Je déclare mes intérêts : je suis président de la commission consultative du feu du Service de défense incendie et secours (SDIS) Chablais. Je prendrai position sur les trois objets afin de ne pas reprendre la parole. Cet objet est important, car avec le réchauffement climatique, la problématique des feux de forêt va, malheureusement, devenir de plus en plus présente. Comme l’a justement rappelé le président-rapporteur de la commission, nous observons cette tendance partout dans le monde, y compris en Europe, à proximité de chez nous. Les feux de forêt peuvent se propager très rapidement, avec une ampleur dévastatrice. Il est crucial d'agir le plus rapidement possible lors de départs de feu. Les projets de lois et décret proposent un plan complet, réfléchi, permettant un déploiement rapide et progressif, avec des formations spécifiques et des moyens sur le terrain. En donnant les moyens nécessaires et en clarifiant les rôles et financements, nous posons des bases importantes.
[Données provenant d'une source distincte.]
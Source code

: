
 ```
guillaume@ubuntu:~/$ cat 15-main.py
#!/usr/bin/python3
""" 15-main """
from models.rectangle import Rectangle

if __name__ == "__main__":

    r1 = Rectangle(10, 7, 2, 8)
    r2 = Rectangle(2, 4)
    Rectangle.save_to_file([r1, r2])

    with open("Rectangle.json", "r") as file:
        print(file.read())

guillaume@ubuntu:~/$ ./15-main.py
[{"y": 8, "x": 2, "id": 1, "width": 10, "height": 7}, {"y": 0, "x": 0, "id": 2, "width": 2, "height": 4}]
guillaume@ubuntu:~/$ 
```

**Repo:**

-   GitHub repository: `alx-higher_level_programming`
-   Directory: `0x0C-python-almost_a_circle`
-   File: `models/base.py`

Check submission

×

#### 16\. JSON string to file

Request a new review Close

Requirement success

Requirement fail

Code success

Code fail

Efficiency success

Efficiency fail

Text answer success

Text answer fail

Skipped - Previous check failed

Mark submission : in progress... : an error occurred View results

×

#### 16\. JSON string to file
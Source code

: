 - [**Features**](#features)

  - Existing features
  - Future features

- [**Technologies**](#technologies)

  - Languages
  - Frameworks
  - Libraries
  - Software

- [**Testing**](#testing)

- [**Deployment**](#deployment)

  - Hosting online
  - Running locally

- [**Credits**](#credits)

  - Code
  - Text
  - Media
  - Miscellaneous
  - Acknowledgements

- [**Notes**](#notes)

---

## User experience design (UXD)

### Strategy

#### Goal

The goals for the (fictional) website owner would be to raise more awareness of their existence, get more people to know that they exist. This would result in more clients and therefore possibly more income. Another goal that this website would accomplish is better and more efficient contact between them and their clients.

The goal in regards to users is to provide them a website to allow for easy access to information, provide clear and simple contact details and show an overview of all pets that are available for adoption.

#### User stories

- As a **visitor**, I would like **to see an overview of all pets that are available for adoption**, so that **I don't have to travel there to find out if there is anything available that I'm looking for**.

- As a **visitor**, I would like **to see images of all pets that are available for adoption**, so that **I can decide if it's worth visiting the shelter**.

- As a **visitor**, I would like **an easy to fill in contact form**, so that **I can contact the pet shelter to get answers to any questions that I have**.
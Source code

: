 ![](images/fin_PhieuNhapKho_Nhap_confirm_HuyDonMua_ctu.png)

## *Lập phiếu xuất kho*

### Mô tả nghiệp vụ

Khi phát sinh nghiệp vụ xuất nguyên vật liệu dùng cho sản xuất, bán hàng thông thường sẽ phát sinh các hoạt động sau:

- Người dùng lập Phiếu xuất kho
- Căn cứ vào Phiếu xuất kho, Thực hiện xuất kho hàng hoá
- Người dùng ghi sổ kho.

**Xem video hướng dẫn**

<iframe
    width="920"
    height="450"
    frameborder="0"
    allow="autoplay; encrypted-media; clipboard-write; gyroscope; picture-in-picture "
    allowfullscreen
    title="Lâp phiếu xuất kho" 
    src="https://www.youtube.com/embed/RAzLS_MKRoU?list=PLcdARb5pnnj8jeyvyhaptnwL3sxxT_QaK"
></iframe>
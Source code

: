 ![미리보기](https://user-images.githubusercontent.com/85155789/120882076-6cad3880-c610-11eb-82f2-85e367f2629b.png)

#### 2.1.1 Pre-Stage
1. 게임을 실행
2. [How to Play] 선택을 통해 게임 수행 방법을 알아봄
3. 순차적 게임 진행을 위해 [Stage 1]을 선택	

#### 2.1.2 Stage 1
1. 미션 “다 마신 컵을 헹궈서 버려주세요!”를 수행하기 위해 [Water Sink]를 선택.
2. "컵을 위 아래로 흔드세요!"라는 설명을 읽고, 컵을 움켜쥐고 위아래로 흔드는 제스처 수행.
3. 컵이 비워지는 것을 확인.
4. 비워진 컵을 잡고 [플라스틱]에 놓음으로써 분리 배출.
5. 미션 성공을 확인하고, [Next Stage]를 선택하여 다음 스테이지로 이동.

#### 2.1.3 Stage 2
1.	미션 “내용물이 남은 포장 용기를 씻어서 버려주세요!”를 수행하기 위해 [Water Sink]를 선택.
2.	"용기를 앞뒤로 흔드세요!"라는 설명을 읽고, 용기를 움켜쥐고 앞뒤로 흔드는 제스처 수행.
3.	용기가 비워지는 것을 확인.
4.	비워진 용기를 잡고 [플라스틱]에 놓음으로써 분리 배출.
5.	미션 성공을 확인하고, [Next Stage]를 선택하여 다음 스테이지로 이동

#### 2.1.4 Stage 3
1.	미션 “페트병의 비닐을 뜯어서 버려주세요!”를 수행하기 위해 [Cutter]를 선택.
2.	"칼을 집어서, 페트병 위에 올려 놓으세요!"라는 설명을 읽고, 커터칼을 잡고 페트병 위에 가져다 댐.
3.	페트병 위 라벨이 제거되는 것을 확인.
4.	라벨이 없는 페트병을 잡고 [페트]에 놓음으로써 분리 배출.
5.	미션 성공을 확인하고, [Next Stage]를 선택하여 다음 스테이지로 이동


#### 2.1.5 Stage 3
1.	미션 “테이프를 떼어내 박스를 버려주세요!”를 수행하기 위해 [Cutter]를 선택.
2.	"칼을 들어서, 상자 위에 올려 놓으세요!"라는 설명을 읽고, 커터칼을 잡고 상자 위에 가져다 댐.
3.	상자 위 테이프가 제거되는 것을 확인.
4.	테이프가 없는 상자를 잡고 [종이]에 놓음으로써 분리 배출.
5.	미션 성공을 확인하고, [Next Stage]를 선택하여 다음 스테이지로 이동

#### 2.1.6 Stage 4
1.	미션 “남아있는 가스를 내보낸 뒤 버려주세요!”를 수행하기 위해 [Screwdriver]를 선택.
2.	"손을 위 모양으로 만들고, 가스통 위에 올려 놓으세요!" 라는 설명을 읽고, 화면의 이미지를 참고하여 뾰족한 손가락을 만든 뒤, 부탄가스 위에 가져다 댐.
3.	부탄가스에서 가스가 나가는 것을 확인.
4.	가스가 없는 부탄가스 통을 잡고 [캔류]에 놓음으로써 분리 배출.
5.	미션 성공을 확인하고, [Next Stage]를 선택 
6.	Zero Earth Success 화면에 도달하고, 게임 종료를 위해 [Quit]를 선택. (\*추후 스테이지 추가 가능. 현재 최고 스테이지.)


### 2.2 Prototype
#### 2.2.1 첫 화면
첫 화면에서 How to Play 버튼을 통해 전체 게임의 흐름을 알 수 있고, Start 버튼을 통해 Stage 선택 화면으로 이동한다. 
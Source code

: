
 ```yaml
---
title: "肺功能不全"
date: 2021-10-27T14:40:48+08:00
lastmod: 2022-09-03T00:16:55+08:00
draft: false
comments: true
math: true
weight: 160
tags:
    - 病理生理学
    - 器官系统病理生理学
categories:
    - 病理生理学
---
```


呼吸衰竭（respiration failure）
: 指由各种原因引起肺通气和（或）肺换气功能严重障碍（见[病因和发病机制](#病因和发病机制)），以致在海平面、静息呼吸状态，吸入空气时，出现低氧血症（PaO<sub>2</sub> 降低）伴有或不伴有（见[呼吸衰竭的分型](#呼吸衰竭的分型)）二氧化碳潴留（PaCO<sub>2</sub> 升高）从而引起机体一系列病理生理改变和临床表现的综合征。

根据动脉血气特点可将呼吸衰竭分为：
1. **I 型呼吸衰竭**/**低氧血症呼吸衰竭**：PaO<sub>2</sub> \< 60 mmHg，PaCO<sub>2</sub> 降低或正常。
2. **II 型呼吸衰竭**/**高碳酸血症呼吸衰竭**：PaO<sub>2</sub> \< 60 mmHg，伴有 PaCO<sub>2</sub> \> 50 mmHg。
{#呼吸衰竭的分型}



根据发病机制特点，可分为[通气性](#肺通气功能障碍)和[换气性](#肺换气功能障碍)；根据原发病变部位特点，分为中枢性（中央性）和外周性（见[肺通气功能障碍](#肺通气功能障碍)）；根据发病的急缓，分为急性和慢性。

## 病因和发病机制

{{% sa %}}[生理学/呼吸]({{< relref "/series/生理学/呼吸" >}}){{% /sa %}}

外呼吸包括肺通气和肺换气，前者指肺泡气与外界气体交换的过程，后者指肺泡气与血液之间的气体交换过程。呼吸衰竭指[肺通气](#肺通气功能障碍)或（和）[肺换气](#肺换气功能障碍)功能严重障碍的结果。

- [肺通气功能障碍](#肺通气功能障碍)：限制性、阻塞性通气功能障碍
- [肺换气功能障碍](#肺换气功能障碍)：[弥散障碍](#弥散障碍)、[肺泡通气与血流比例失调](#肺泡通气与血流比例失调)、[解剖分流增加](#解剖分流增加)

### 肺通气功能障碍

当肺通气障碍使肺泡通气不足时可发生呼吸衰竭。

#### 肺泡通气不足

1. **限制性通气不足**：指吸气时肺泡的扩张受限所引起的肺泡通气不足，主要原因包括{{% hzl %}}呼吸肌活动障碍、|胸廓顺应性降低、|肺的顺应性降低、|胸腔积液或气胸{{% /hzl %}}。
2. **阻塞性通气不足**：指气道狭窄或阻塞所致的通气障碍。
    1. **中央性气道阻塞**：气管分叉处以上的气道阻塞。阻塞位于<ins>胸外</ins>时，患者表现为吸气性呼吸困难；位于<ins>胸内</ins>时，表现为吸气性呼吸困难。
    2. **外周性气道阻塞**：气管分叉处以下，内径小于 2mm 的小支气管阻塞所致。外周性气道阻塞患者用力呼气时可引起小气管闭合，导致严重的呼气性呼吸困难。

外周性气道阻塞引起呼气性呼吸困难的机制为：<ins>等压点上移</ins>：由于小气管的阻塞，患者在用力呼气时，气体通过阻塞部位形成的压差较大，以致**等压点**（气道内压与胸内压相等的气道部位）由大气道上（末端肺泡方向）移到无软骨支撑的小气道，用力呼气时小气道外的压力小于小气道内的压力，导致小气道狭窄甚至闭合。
Nous tenons à saluer la qualité des discussions lors de la commission, ainsi que les explications claires et franches, tant du conseiller d'Etat que des personnes qui l'accompagnaient. Nos divers échanges et un dialogue constructif ont permis de trouver un consensus, notamment à l'article 22c, alinéa 3, et ainsi d'adopter l'ensemble des points à l'unanimité. Je profite de cette occasion pour remercier toutes les personnes qui s'engagent quotidiennement au sein des SDIS, ainsi que les entreprises qui permettent à leur personnel de quitter leur place de travail durant la journée, pour un feu en forêt ou pour d'autres missions. En ce qui concerne l'objet que nous examinons aujourd'hui, au nom du groupe socialiste, je vous invite à suivre l'unanimité trouvée en commission, tant pour la loi que pour le décret.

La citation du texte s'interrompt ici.